Finishing
Bead Blasting vs Sand Blasting
Bead blasting drives spherical glass media against the surface to peen and clean it, leaving a soft satin finish with almost no material removal. Sand blasting uses angular abrasive, typically aluminum oxide or garnet now that silica is restricted, to cut the surface fast and leave an anchor profile for coatings.

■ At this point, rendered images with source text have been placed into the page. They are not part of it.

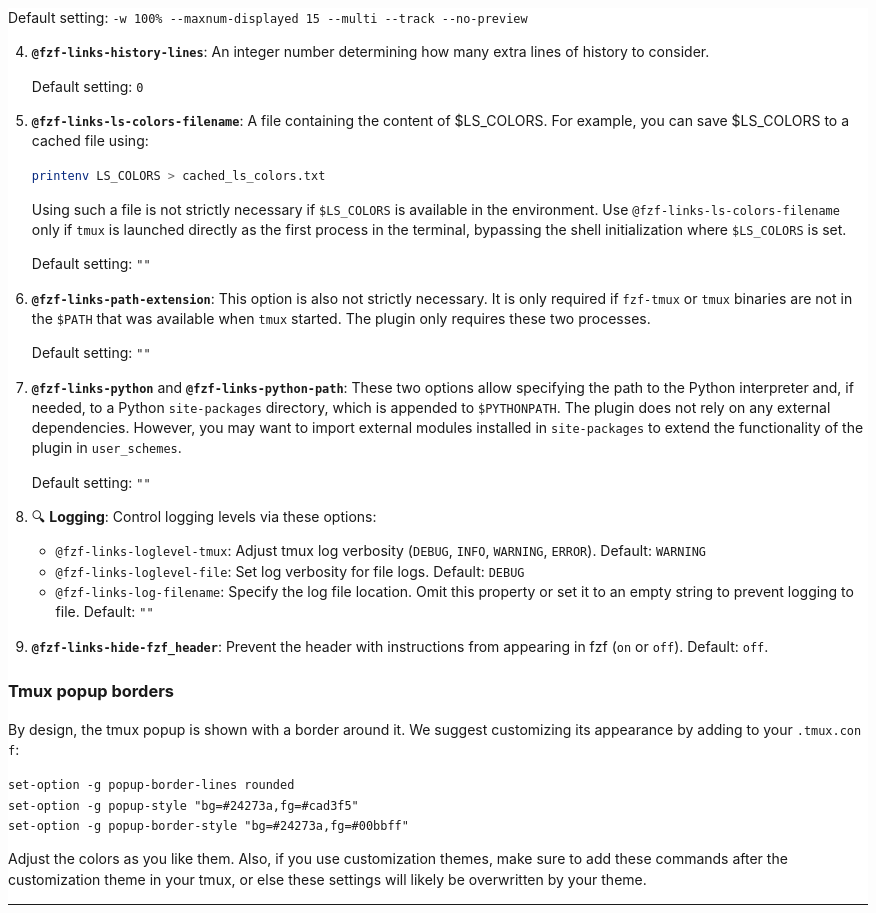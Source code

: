    Default setting: `-w 100% --maxnum-displayed 15 --multi --track --no-preview`

4. **`@fzf-links-history-lines`**: An integer number determining how many extra lines of history to consider.

	 Default setting: `0`

5. **`@fzf-links-ls-colors-filename`**: A file containing the content of $LS_COLORS. For example, you can save $LS_COLORS to a cached file using:
	 ```bash
	 printenv LS_COLORS > cached_ls_colors.txt
	 ```

	 Using such a file is not strictly necessary if `$LS_COLORS` is available in the environment. Use `@fzf-links-ls-colors-filename` only if `tmux` is launched directly as the first process in the terminal, bypassing the shell initialization where `$LS_COLORS` is set.

	Default setting: `""`

6. **`@fzf-links-path-extension`**: This option is also not strictly necessary. It is only required if `fzf-tmux` or `tmux` binaries are not in the `$PATH` that was available when `tmux` started. The plugin only requires these two processes.
    
   Default setting: `""`

7. **`@fzf-links-python`** and **`@fzf-links-python-path`**: These two options allow specifying the path to the Python interpreter and, if needed, to a Python `site-packages` directory, which is appended to `$PYTHONPATH`. The plugin does not rely on any external dependencies. However, you may want to import external modules installed in `site-packages` to extend the functionality of the plugin in `user_schemes`.

   Default setting: `""`

8. 🔍 **Logging**: Control logging levels via these options:

   - `@fzf-links-loglevel-tmux`: Adjust tmux log verbosity (`DEBUG`, `INFO`, `WARNING`, `ERROR`). Default: `WARNING`
   - `@fzf-links-loglevel-file`: Set log verbosity for file logs. Default: `DEBUG`
   - `@fzf-links-log-filename`: Specify the log file location. Omit this property or set it to an empty string to prevent logging to file. Default: `""`

9. **`@fzf-links-hide-fzf_header`**: Prevent the header with instructions from appearing in fzf (`on` or `off`). Default: `off`.

### Tmux popup borders

By design, the tmux popup is shown with a border around it. We suggest customizing its appearance by adding to your `.tmux.conf`:

```tmux
set-option -g popup-border-lines rounded
set-option -g popup-style "bg=#24273a,fg=#cad3f5"
set-option -g popup-border-style "bg=#24273a,fg=#00bbff"
```

Adjust the colors as you like them. Also, if you use customization themes, make sure to add these commands after the customization theme in your tmux, or else these settings will likely be overwritten by your theme.

---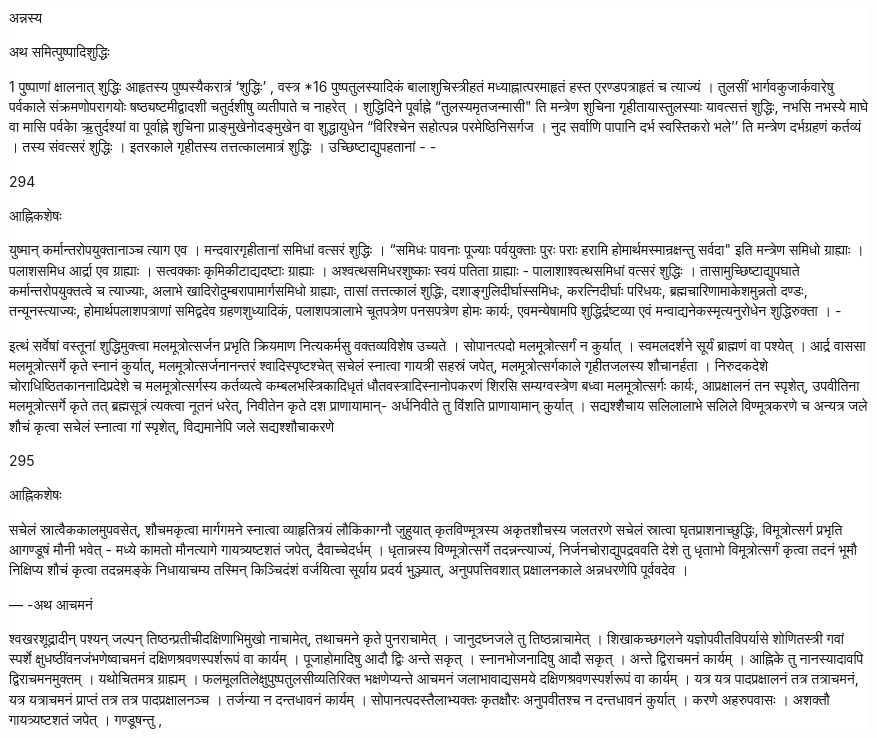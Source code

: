 अन्नस्य

अथ समित्पुष्पादिशुद्धिः

1 पुष्पाणां क्षालनात् शुद्धिः आहृतस्य पुष्पस्यैकरात्रं ‘शुद्धिः’ , वस्त्र *16 पुष्पतुलस्यादिकं बालाशुचिस्त्रीहतं मध्याह्नात्परमाहृतं हस्त एरण्डपत्राहृतं च त्याज्यं । तुलसीं भार्गवकुजार्कवारेषु पर्वकाले संक्रमणोपरागयोः षष्ठ्यष्टमीद्वादशी चतुर्दशीषु व्यतीपाते च नाहरेत् । शुद्धिदिने पूर्वाह्ने “तुलस्यमृतजन्मासी" ति मन्त्रेण शुचिना गृहीतायास्तुलस्याः यावत्सत्तं शुद्धिः, नभसि नभस्ये माघे वा मासि पर्वकाे ऋ॒तुर्दश्यां वा पूर्वाह्ने शुचिना प्राङ्मुखेनोदङ्मुखेन वा शुद्धायुधेन “विरिश्चेन सहोत्पन्न परमेष्ठिनिसर्गज । नुद सर्वाणि पापानि दर्भ स्वस्तिकरो भले’’ ति मन्त्रेण दर्भग्रहणं कर्तव्यं । तस्य संवत्सरं शुद्धिः । इतरकाले गृहीतस्य तत्तत्कालमात्रं शुद्धिः । उच्छिष्टाद्युपहतानां - -

294


आह्निकशेषः

युष्मान् कर्मान्तरोपयुक्तानाञ्च त्याग एव । मन्दवारगृहीतानां समिधां वत्सरं शुद्धिः । “समिधः पावनाः पूज्याः पर्वयुक्ताः पुरः पराः हरामि होमार्थमस्मान्रक्षन्तु सर्वदा" इति मन्त्रेण समिधो ग्राह्याः । पलाशसमिध आर्द्रा एव ग्राह्याः । सत्वक्काः कृमिकीटाद्यदष्टाः ग्राह्याः । अश्वत्थसमिधरशुष्काः स्वयं पतिता ग्राह्याः - पालाशाश्वत्थसमिधां वत्सरं शुद्धिः । तासामुच्छिष्टाद्युपघाते कर्मान्तरोपयुक्तत्वे च त्याज्याः, अलाभे खादिरोदुम्बरापामार्गसमिधो ग्राह्याः, तासां तत्तत्कालं शुद्धिः, दशाङ्गुलिदीर्घास्समिधः, करत्निदीर्घाः परिधयः, ब्रह्मचारिणामाकेशमुन्नतो दण्डः, तन्यूनस्त्याज्यः, होमार्थपलाशपत्राणां समिद्वदेव ग्रहणशुध्यादिकं, पलाशपत्रालाभे चूतपत्रेण पनसपत्रेण होमः कार्यः, एवमन्येषामपि शुद्धिर्द्रष्टव्या एवं मन्वाद्यनेकस्मृत्यनुरोधेन शुद्धिरुक्ता । -

इत्थं सर्वेषां वस्तूनां शुद्धिमुक्त्वा मलमूत्रोत्सर्जन प्रभृति क्रियमाण नित्यकर्मसु वक्तव्यविशेष उच्यते । सोपानत्पदो मलमूत्रोत्सर्गं न कुर्यात् । स्वमलदर्शने सूर्यं ब्राह्मणं वा पश्येत् । आर्द्र वाससा मलमूत्रोत्सर्गे कृते स्नानं कुर्यात्, मलमूत्रोत्सर्जनानन्तरं श्वादिस्पृष्टश्चेत् सचेलं स्नात्वा गायत्री सहस्रं जपेत्, मलमूत्रोत्सर्गकाले गृहीतजलस्य शौचानर्हता । निरुदकदेशे चोराधिष्ठितकाननादिप्रदेशे च मलमूत्रोत्सर्गस्य कर्तव्यत्वे कम्बलभस्त्रिकादिधृतं धौतवस्त्रादिस्नानोपकरणं शिरसि सम्यग्वस्त्रेण बध्वा मलमूत्रोत्सर्गः कार्यः, आप्रक्षालनं तन स्पृशेत्, उपवीतिना मलमूत्रोत्सर्गे कृते तत् ब्रह्मसूत्रं त्यक्त्वा नूतनं धरेत्, निवीतेन कृते दश प्राणायामान्- अर्धनिवीते तु विंशति प्राणायामान् कुर्यात् । सद्यश्शैचाय सलिलालाभे सलिले विण्मूत्रकरणे च अन्यत्र जले शौचं कृत्वा सचेलं स्नात्वा गां स्पृशेत्, विद्यमानेपि जले सद्यश्शौचाकरणे

295


आह्निकशेषः

सचेलं स्रात्वैककालमुपवसेत्, शौचमकृत्वा मार्गगमने स्नात्वा व्याहृतित्रयं लौकिकाग्नौ जुहुयात् कृतविण्मूत्रस्य अकृतशौचस्य जलतरणे सचेलं स्रात्वा घृतप्राशनाच्छुद्धिः, विमूत्रोत्सर्ग प्रभृति आगण्डूषं मौनी भवेत् - मध्ये कामतो मौनत्यागे गायत्र्यष्टशतं जपेत्, दैवाच्चेदर्धम् । धृतान्नस्य विण्मूत्रोत्सर्गे तदन्नन्त्याज्यं, निर्जनचोराद्युपद्रववति देशे तु धृताभो विमूत्रोत्सर्गं कृत्वा तदनं भूमौ निक्षिप्य शौचं कृत्वा तदन्नमङ्के निधायाचम्य तस्मिन् किञ्चिदंशं वर्जयित्वा सूर्याय प्रदर्य भुञ्ज्यात्, अनुपपत्तिवशात् प्रक्षालनकाले अन्नधरणेपि पूर्ववदेव ।

— -अथ आचमनं

श्वखरशूद्रादीन् पश्यन् जल्पन् तिष्ठन्प्रतीचीदक्षिणाभिमुखो नाचामेत्, तथाचमने कृते पुनराचामेत् । जानुदघ्नजले तु तिष्ठन्नाचामेत् । शिखाकच्छगलने यज्ञोपवीतविपर्यासे शोणितस्त्री गवां स्पर्शे क्षुधष्ठींवनजंभणेष्वाचमनं दक्षिणश्रवणस्पर्शरूपं वा कार्यम् । पूजाहोमादिषु आदौ द्विः अन्ते सकृत् । स्नानभोजनादिषु आदौ सकृत् । अन्ते द्विराचमनं कार्यम् । आह्निके तु नानस्यादावपि द्विराचमनमुक्तम् । यथोचितमत्र ग्राह्यम् । फलमूलतिलेक्षुपुष्पतुलसीव्यतिरिक्त भक्षणेप्यन्ते आचमनं जलाभावाद्यसमये दक्षिणश्रवणस्पर्शरूपं वा कार्यम् । यत्र यत्र पादप्रक्षालनं तत्र तत्राचमनं, यत्र यत्राचमनं प्राप्तं तत्र तत्र पादप्रक्षालनञ्च । तर्जन्या न दन्तधावनं कार्यम् । सोपानत्पदस्तैलाभ्यक्तः कृतक्षौरः अनुपवीतश्च न दन्तधावनं कुर्यात् । करणे अहरुपवासः । अशक्तौ गायत्र्यष्टशतं जपेत् । गण्डूषन्तु ,
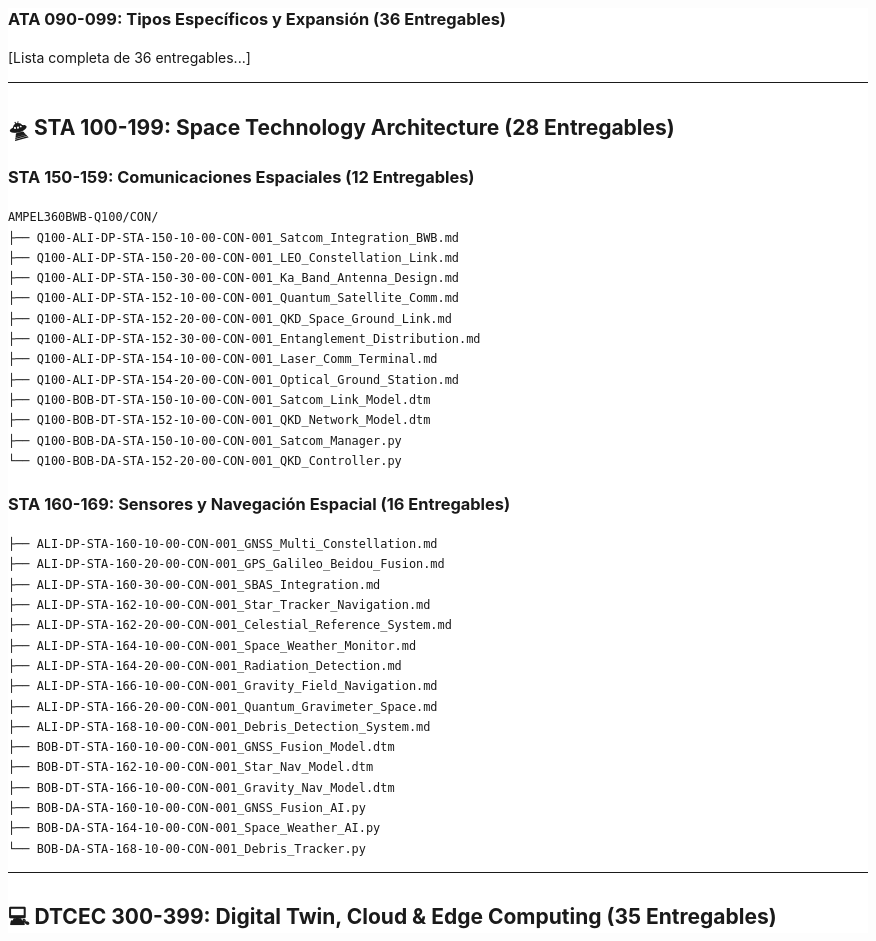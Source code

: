 ### ATA 090-099: Tipos Específicos y Expansión (36 Entregables)
[Lista completa de 36 entregables...]

---

## 🛸 STA 100-199: Space Technology Architecture (28 Entregables)

### STA 150-159: Comunicaciones Espaciales (12 Entregables)
```
AMPEL360BWB-Q100/CON/
├── Q100-ALI-DP-STA-150-10-00-CON-001_Satcom_Integration_BWB.md
├── Q100-ALI-DP-STA-150-20-00-CON-001_LEO_Constellation_Link.md
├── Q100-ALI-DP-STA-150-30-00-CON-001_Ka_Band_Antenna_Design.md
├── Q100-ALI-DP-STA-152-10-00-CON-001_Quantum_Satellite_Comm.md
├── Q100-ALI-DP-STA-152-20-00-CON-001_QKD_Space_Ground_Link.md
├── Q100-ALI-DP-STA-152-30-00-CON-001_Entanglement_Distribution.md
├── Q100-ALI-DP-STA-154-10-00-CON-001_Laser_Comm_Terminal.md
├── Q100-ALI-DP-STA-154-20-00-CON-001_Optical_Ground_Station.md
├── Q100-BOB-DT-STA-150-10-00-CON-001_Satcom_Link_Model.dtm
├── Q100-BOB-DT-STA-152-10-00-CON-001_QKD_Network_Model.dtm
├── Q100-BOB-DA-STA-150-10-00-CON-001_Satcom_Manager.py
└── Q100-BOB-DA-STA-152-20-00-CON-001_QKD_Controller.py
```

### STA 160-169: Sensores y Navegación Espacial (16 Entregables)
```
├── ALI-DP-STA-160-10-00-CON-001_GNSS_Multi_Constellation.md
├── ALI-DP-STA-160-20-00-CON-001_GPS_Galileo_Beidou_Fusion.md
├── ALI-DP-STA-160-30-00-CON-001_SBAS_Integration.md
├── ALI-DP-STA-162-10-00-CON-001_Star_Tracker_Navigation.md
├── ALI-DP-STA-162-20-00-CON-001_Celestial_Reference_System.md
├── ALI-DP-STA-164-10-00-CON-001_Space_Weather_Monitor.md
├── ALI-DP-STA-164-20-00-CON-001_Radiation_Detection.md
├── ALI-DP-STA-166-10-00-CON-001_Gravity_Field_Navigation.md
├── ALI-DP-STA-166-20-00-CON-001_Quantum_Gravimeter_Space.md
├── ALI-DP-STA-168-10-00-CON-001_Debris_Detection_System.md
├── BOB-DT-STA-160-10-00-CON-001_GNSS_Fusion_Model.dtm
├── BOB-DT-STA-162-10-00-CON-001_Star_Nav_Model.dtm
├── BOB-DT-STA-166-10-00-CON-001_Gravity_Nav_Model.dtm
├── BOB-DA-STA-160-10-00-CON-001_GNSS_Fusion_AI.py
├── BOB-DA-STA-164-10-00-CON-001_Space_Weather_AI.py
└── BOB-DA-STA-168-10-00-CON-001_Debris_Tracker.py
```

---

## 💻 DTCEC 300-399: Digital Twin, Cloud & Edge Computing (35 Entregables)
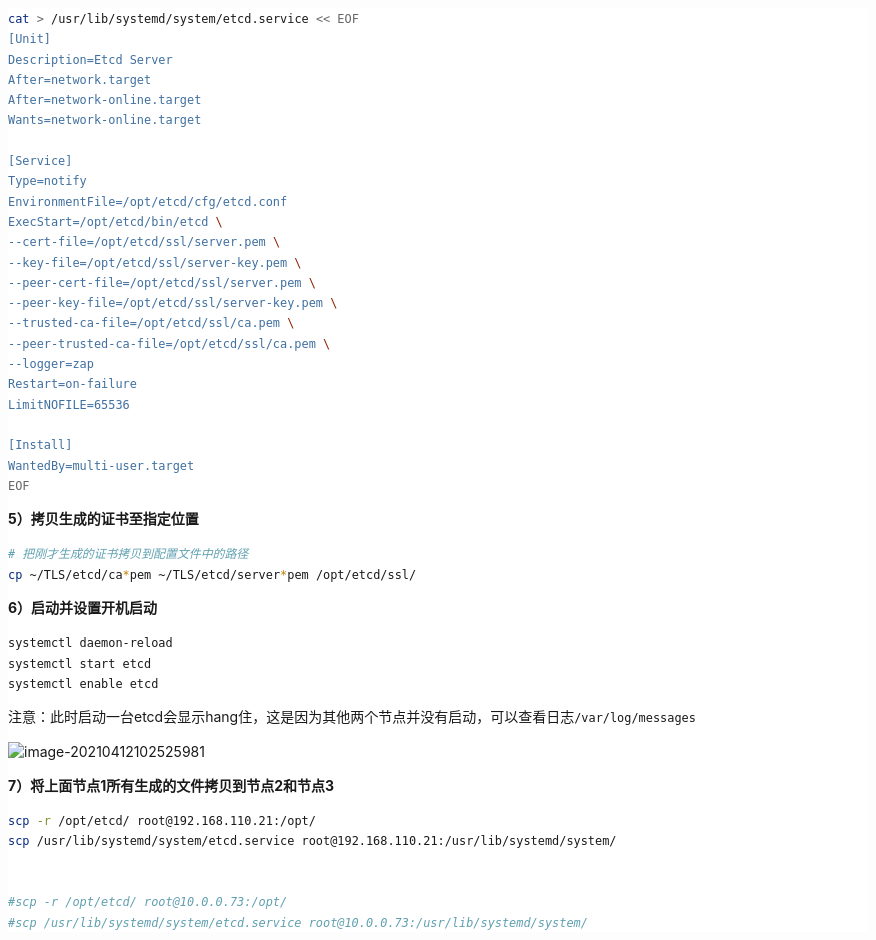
 ```bash
cat > /usr/lib/systemd/system/etcd.service << EOF
[Unit]
Description=Etcd Server
After=network.target
After=network-online.target
Wants=network-online.target

[Service]
Type=notify
EnvironmentFile=/opt/etcd/cfg/etcd.conf
ExecStart=/opt/etcd/bin/etcd \
--cert-file=/opt/etcd/ssl/server.pem \
--key-file=/opt/etcd/ssl/server-key.pem \
--peer-cert-file=/opt/etcd/ssl/server.pem \
--peer-key-file=/opt/etcd/ssl/server-key.pem \
--trusted-ca-file=/opt/etcd/ssl/ca.pem \
--peer-trusted-ca-file=/opt/etcd/ssl/ca.pem \
--logger=zap
Restart=on-failure
LimitNOFILE=65536

[Install]
WantedBy=multi-user.target
EOF
```

**5）拷贝生成的证书至指定位置**

```bash
# 把刚才生成的证书拷贝到配置文件中的路径
cp ~/TLS/etcd/ca*pem ~/TLS/etcd/server*pem /opt/etcd/ssl/
```

**6）启动并设置开机启动**

```bash
systemctl daemon-reload
systemctl start etcd
systemctl enable etcd
```

注意：此时启动一台etcd会显示hang住，这是因为其他两个节点并没有启动，可以查看日志`/var/log/messages`

![image-20210412102525981](https://gitee.com/hujinzhong/blogimg/raw/master/img2/image-20210412102525981.png)

**7）将上面节点1所有生成的文件拷贝到节点2和节点3**

```bash
scp -r /opt/etcd/ root@192.168.110.21:/opt/
scp /usr/lib/systemd/system/etcd.service root@192.168.110.21:/usr/lib/systemd/system/


#scp -r /opt/etcd/ root@10.0.0.73:/opt/
#scp /usr/lib/systemd/system/etcd.service root@10.0.0.73:/usr/lib/systemd/system/
```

| Bead Blasting | Sand Blasting | |
|---|---|---|
| Media | Glass bead, 60 to 120 mesh | Aluminum oxide or garnet, 30 to 80 grit |
| Finish result | Uniform satin, Ra 0.8 to 1.6 µm | Anchor profile 1.5 to 4 mil |
| Material removal | Near zero, peening action | 0.01 to 0.1 mm, cuts base metal |
| Blast pressure | 40 to 80 psi | 80 to 120 psi |
| Coverage rate | 1 to 3 ft2/min light cleanup | 3 to 10 ft2/min on scale and rust |
| Media cost and life | $1.00 to $1.50/lb, 8 to 10 recycles | $0.50 to $2.00/lb, 4 to 8 recycles |
| Typical use | Cosmetic finish, pre anodize | Coating prep, scale and rust removal |
Choose Bead Blasting when
- Cosmetic satin finish on aluminum or stainless
- Thin walls or tight tolerance parts
- Uniform matte surface before anodizing
Choose Sand Blasting when
- Rust, mill scale, or old coating removal
- Anchor profile for paint or powder coat
- Fast cleanup on heavy weldments
The verdict
These are not interchangeable. Bead blast for appearance and pre anodize work where dimensions must hold; blast with aluminum oxide or garnet for scale removal and coating prep where you need a 2 to 4 mil profile. Never run actual silica sand; OSHA silica exposure limits make it a liability.
Cost comparison
Cabinet bead blasting a small machined part runs $2 to $8 in labor at 1 to 3 ft2/min, and glass bead at $1.25/lb survives 8 to 10 recycles. Aluminum oxide blasting for coating prep runs $1 to $3 per ft2 in a shop, double or more in the field. Masking and handling drive 30 to 50 percent of most jobs. Match media to the requirement; a thin wall part cut 0.1 mm deep by the wrong grit costs the whole part.
Common questions
Can I bead blast before powder coating?
You can, but adhesion suffers. Glass bead leaves a smooth peened surface around Ra 1 µm with almost no anchor profile, and powder coat specs typically want 1.5 to 3 mil of profile. Use 80 grit aluminum oxide for prep and save the bead cabinet for cosmetic work that will stay bare or get anodized.